*Work to be completed*. The records shown below are to be repeated exactly and completely.

Dataset records
□ □ □ □ □ □ □
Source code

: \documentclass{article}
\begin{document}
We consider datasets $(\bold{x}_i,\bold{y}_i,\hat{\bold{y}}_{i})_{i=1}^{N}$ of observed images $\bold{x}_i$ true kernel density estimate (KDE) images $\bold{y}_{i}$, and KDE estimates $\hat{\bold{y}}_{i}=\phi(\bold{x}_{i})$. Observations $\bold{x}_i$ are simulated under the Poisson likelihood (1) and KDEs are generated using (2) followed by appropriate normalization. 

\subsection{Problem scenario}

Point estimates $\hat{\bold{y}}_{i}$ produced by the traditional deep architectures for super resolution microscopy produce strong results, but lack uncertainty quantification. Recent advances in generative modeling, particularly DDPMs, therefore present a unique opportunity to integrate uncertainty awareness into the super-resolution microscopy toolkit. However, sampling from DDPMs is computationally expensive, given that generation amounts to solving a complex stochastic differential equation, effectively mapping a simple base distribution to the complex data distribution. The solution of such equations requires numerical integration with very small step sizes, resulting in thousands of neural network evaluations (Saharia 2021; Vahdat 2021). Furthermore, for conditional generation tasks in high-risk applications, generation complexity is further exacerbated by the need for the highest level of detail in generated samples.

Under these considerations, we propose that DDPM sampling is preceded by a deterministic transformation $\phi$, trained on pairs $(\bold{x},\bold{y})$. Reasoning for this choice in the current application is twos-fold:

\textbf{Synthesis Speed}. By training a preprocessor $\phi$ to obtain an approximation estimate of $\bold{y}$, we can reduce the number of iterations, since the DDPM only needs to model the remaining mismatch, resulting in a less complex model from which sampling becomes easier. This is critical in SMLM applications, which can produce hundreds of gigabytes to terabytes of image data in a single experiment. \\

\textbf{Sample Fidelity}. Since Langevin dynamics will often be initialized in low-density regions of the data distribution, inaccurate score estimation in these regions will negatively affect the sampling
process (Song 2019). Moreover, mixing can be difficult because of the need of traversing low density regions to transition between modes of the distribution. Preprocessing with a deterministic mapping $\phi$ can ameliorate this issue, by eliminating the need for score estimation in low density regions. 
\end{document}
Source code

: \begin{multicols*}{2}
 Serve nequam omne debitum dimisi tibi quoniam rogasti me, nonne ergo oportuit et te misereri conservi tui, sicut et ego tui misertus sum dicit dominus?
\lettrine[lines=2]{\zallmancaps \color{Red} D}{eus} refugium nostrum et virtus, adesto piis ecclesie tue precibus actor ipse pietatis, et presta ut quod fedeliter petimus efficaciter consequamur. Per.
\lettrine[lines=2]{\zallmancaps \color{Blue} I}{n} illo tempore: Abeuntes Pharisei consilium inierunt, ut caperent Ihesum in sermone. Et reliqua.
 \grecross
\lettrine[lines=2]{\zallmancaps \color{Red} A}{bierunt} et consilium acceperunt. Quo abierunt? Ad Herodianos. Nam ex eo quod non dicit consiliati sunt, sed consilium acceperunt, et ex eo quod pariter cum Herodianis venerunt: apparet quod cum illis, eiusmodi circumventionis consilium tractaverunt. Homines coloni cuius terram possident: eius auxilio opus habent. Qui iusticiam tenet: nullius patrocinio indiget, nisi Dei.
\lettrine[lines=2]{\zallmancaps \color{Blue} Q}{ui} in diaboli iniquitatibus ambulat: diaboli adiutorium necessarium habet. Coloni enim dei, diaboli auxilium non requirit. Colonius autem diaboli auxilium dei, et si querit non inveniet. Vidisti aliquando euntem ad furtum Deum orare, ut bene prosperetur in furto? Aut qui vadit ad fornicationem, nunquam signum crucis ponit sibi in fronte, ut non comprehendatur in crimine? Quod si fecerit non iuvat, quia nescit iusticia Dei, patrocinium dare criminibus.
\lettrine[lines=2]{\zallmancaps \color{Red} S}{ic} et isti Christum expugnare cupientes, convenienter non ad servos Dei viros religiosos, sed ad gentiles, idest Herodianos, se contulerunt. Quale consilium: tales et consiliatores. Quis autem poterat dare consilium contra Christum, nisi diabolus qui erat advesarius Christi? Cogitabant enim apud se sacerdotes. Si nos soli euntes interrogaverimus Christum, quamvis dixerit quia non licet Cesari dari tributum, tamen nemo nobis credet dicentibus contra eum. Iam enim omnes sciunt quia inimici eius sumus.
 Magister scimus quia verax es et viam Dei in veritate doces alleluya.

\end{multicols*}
□ □ □ □ □ □ □
*Answer below*.
Source code

: \documentclass{article}
\begin{document}
We consider datasets $(\bold{x}_i,\bold{y}_i,\hat{\bold{y}}_{i})_{i=1}^{N}$ of observed images $\bold{x}_i$ true kernel density estimate (KDE) images $\bold{y}_{i}$, and KDE estimates $\hat{\bold{y}}_{i}=\phi(\bold{x}_{i})$. Observations $\bold{x}_i$ are simulated under the Poisson likelihood (1) and KDEs are generated using (2) followed by appropriate normalization. 

\subsection{Problem scenario}

Point estimates $\hat{\bold{y}}_{i}$ produced by the traditional deep architectures for super resolution microscopy produce strong results, but lack uncertainty quantification. Recent advances in generative modeling, particularly DDPMs, therefore present a unique opportunity to integrate uncertainty awareness into the super-resolution microscopy toolkit. However, sampling from DDPMs is computationally expensive, given that generation amounts to solving a complex stochastic differential equation, effectively mapping a simple base distribution to the complex data distribution. The solution of such equations requires numerical integration with very small step sizes, resulting in thousands of neural network evaluations (Saharia 2021; Vahdat 2021). Furthermore, for conditional generation tasks in high-risk applications, generation complexity is further exacerbated by the need for the highest level of detail in generated samples.

Under these considerations, we propose that DDPM sampling is preceded by a deterministic transformation $\phi$, trained on pairs $(\bold{x},\bold{y})$. Reasoning for this choice in the current application is twos-fold:

\textbf{Synthesis Speed}. By training a preprocessor $\phi$ to obtain an approximation estimate of $\bold{y}$, we can reduce the number of iterations, since the DDPM only needs to model the remaining mismatch, resulting in a less complex model from which sampling becomes easier. This is critical in SMLM applications, which can produce hundreds of gigabytes to terabytes of image data in a single experiment. \\

\textbf{Sample Fidelity}. Since Langevin dynamics will often be initialized in low-density regions of the data distribution, inaccurate score estimation in these regions will negatively affect the sampling
process (Song 2019). Moreover, mixing can be difficult because of the need of traversing low density regions to transition between modes of the distribution. Preprocessing with a deterministic mapping $\phi$ can ameliorate this issue, by eliminating the need for score estimation in low density regions. 
\end{document}
Source code

: \begin{multicols*}{2}
 Serve nequam omne debitum dimisi tibi quoniam rogasti me, nonne ergo oportuit et te misereri conservi tui, sicut et ego tui misertus sum dicit dominus?
\lettrine[lines=2]{\zallmancaps \color{Red} D}{eus} refugium nostrum et virtus, adesto piis ecclesie tue precibus actor ipse pietatis, et presta ut quod fedeliter petimus efficaciter consequamur. Per.
\lettrine[lines=2]{\zallmancaps \color{Blue} I}{n} illo tempore: Abeuntes Pharisei consilium inierunt, ut caperent Ihesum in sermone. Et reliqua.
 \grecross
\lettrine[lines=2]{\zallmancaps \color{Red} A}{bierunt} et consilium acceperunt. Quo abierunt? Ad Herodianos. Nam ex eo quod non dicit consiliati sunt, sed consilium acceperunt, et ex eo quod pariter cum Herodianis venerunt: apparet quod cum illis, eiusmodi circumventionis consilium tractaverunt. Homines coloni cuius terram possident: eius auxilio opus habent. Qui iusticiam tenet: nullius patrocinio indiget, nisi Dei.
\lettrine[lines=2]{\zallmancaps \color{Blue} Q}{ui} in diaboli iniquitatibus ambulat: diaboli adiutorium necessarium habet. Coloni enim dei, diaboli auxilium non requirit. Colonius autem diaboli auxilium dei, et si querit non inveniet. Vidisti aliquando euntem ad furtum Deum orare, ut bene prosperetur in furto? Aut qui vadit ad fornicationem, nunquam signum crucis ponit sibi in fronte, ut non comprehendatur in crimine? Quod si fecerit non iuvat, quia nescit iusticia Dei, patrocinium dare criminibus.
\lettrine[lines=2]{\zallmancaps \color{Red} S}{ic} et isti Christum expugnare cupientes, convenienter non ad servos Dei viros religiosos, sed ad gentiles, idest Herodianos, se contulerunt. Quale consilium: tales et consiliatores. Quis autem poterat dare consilium contra Christum, nisi diabolus qui erat advesarius Christi? Cogitabant enim apud se sacerdotes. Si nos soli euntes interrogaverimus Christum, quamvis dixerit quia non licet Cesari dari tributum, tamen nemo nobis credet dicentibus contra eum. Iam enim omnes sciunt quia inimici eius sumus.
 Magister scimus quia verax es et viam Dei in veritate doces alleluya.

\end{multicols*}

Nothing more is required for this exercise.